第17話 誰もやらない仕事

「さてと。ミランダ、ケティ、次なる目的地は城塞都市ノザンリデルなんだが……」


「ちょいちょおい! 無視すんなって。依頼を受けてくれよ、依頼を!」


 ギルドのオッサン、ここのマスターらしいんだが、割とどうでも良い。値踏みする態度が腹立つし、そもそも嫌な予感がしてならない。それでもお人好しの面々は、無言の通過を許してはくれなかった。


「フェリックさん。お困りの様ですし、お話を聞くくらいは……」


「ミュミュウ」


「仕方ねぇな。オッサン、2人に感謝しろよ」


「へへっ。恩に着るぜ」


 そう言うとマスターは堂々たる仕草で腕組みをした。それが物を頼む態度かと問い詰めたい。


「仕事ってのはダンジョン保全だ。こっから東に数日も歩けば海岸に辿り着くんだが、そこの入り江にある洞窟での作業になるぞ」


「ダンジョン保全って何だ?」


「勇者の為に、程よい難易度を保たなくちゃならん。魔獣の数を調節したり、攻略の仕掛けも戻したりとか、そんな作業だ」


「それをやったら、いくらくれる?」


「アンタらはルーキーどころかメンバー外だ。諸々を考慮して5百ディナでどうだ?」


「ケティ、ミランダ、先を急ごうか。日暮れまでに距離を稼ぐぞ」


「ちょぉいちょい! 受けてくれよ、誰もやってくれなくて困ってんだから」


 マスターが行く手に回り込んだ。うざい、ただ単純に。


「どけよ。どんだけ人の事をコケにすりゃ気が済むんだ」


「そう邪険に扱うなよぉ。今月ノルマが足りてなくって、このままじゃクビになっちまうんだ」


「知るか。いっそホームレスの仲間入りをしろ、案外楽しいもんだぞ」


「フェリックさん。お困りのようですので、ここは一肌脱いでみては? ダンジョンには冒険に役立つアイテムも数多く眠っている事ですし」


「それを目当てに頑張るって? どんなもんがあるか分からんのにか?」


「ちょっと待て。宝箱には手を触れちゃダメだ」


「ハァ? 何でだよ!」


「アンタらに頼むのは攻略じゃない、保全なんだ。だから、どんな名品があろうと手をつけたら困る」


 なるほど、誰もやらない訳だ。危険地帯に飛び込んでも、得られる物は基本報酬と魔物の素材のみ。冒険者からすれば、依頼の成約に縛られるよりも、近所で魔獣狩りをした方が気楽に稼げるという事だろう。
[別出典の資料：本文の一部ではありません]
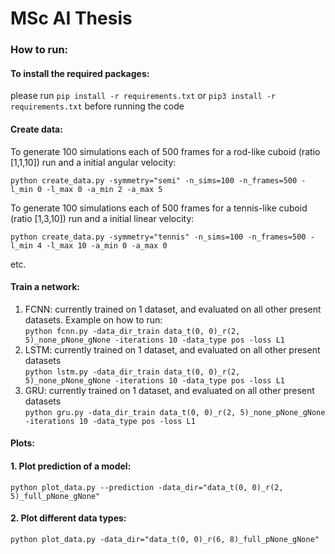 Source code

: # MSc AI Thesis

### How to run:
#### To install the required packages:
please run `pip install -r requirements.txt` or `pip3 install -r requirements.txt` before running the code

#### Create data:
To generate 100 simulations each of 500 frames for a rod-like cuboid (ratio [1,1,10]) run and a initial angular velocity:<br>

`python create_data.py -symmetry="semi" -n_sims=100 -n_frames=500 -l_min 0 -l_max 0 -a_min 2 -a_max 5`</br>

To generate 100 simulations each of 500 frames for a tennis-like cuboid (ratio [1,3,10]) run and a initial linear velocity:<br>

`python create_data.py -symmetry="tennis" -n_sims=100 -n_frames=500 -l_min 4 -l_max 10 -a_min 0 -a_max 0`<br>

etc.

#### Train a network:
1. FCNN: currently trained on 1 dataset, and evaluated on all other present datasets. Example on how to run:<br>
`python fcnn.py -data_dir_train data_t(0, 0)_r(2, 5)_none_pNone_gNone -iterations 10 -data_type pos -loss L1`
2. LSTM: currently trained on 1 dataset, and evaluated on all other present datasets<br>
`python lstm.py -data_dir_train data_t(0, 0)_r(2, 5)_none_pNone_gNone -iterations 10 -data_type pos -loss L1`
3. GRU: currently trained on 1 dataset, and evaluated on all other present datasets<br>
`python gru.py -data_dir_train data_t(0, 0)_r(2, 5)_none_pNone_gNone -iterations 10 -data_type pos -loss L1`


#### Plots:

#### 1. Plot prediction of a model:<br>
`python plot_data.py --prediction -data_dir="data_t(0, 0)_r(2, 5)_full_pNone_gNone"`

#### 2. Plot different data types:<br>
`python plot_data.py -data_dir="data_t(0, 0)_r(6, 8)_full_pNone_gNone"`
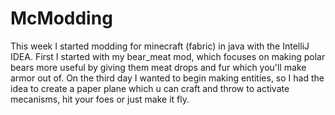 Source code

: # McModding
This week I started modding for minecraft (fabric) in java with the IntelliJ IDEA. 
First I started with my bear_meat mod, which focuses on making polar bears more useful by giving them meat drops and fur which you'll make armor out of.
On the third day I wanted to begin making entities, so I had the idea to create a paper plane which u can craft and throw to activate mecanisms, hit your foes or just make it fly.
「手を付けられたら困るか。そんな仕事持ってきたお前にオレらは参ってるんだが」


「へへっ。流石にもうちょっと飴玉は用意してるぜ。アンタら魔術師を連れてねぇ。つまりはファストトラベル機能が使えないから、足を使わなきゃ移動が出来ないし、場合によっちゃ遭難する事だってある訳だ」


「まぁ、その通りだよ。実際に帰らずの森から抜け出るのに何日かかった事か」


「そこでコイツの出番だ、ワールドマップ!」


「ワールドマップ?」


「その名の通り世界地図なんだが、かなり優秀だぞ。方角に現在位置、そして目的地までの到達予定日まで割り出せるという優れものだ!」


「それをくれるってのか?」


「あぁそうだ。支度金代わりにな。ただしオレから貰ったと言うなよ、本来はメンバーに良い値段で売りつけてんだから」


「それって職権乱用じゃねぇか」


「クビになるよかマシだ。それよりもどうよ、やってくれんのか?」


 そこでミランダの顔を見れば、慈愛の感じられる笑みで頷いた。ケティはというと、地図の現在位置に突き立つピンを、ペシペシと叩いては遊んでいた。


 どうやら断る事の方が難しいようだ。


「分かった、やるよ。その代わり、ちゃんと達成報酬も用意しとけよ」


「もちろんだとも! 期限は10日以内だ。ダンジョンまで往復で4日はかかるだろうが、その地図があれば安心だ。すんなりと辿り着くだろうさ」


「はいはい。そう願ってるよ」


 そう、願いたかった。地図さえ手にすれば順調になると。旅が快適になるもんだと。


 ファーメッジの村を東へ出て半日。オレ達はミスティフォレストという場所に出た。ここまでの道中は順調そのもので、全く迷うことは無かった。しかし地図があるとはいえ、霧の立ち込める森を踏破するとか、大丈夫なんだろうか。森は何となく鬼門の様に思えてならない。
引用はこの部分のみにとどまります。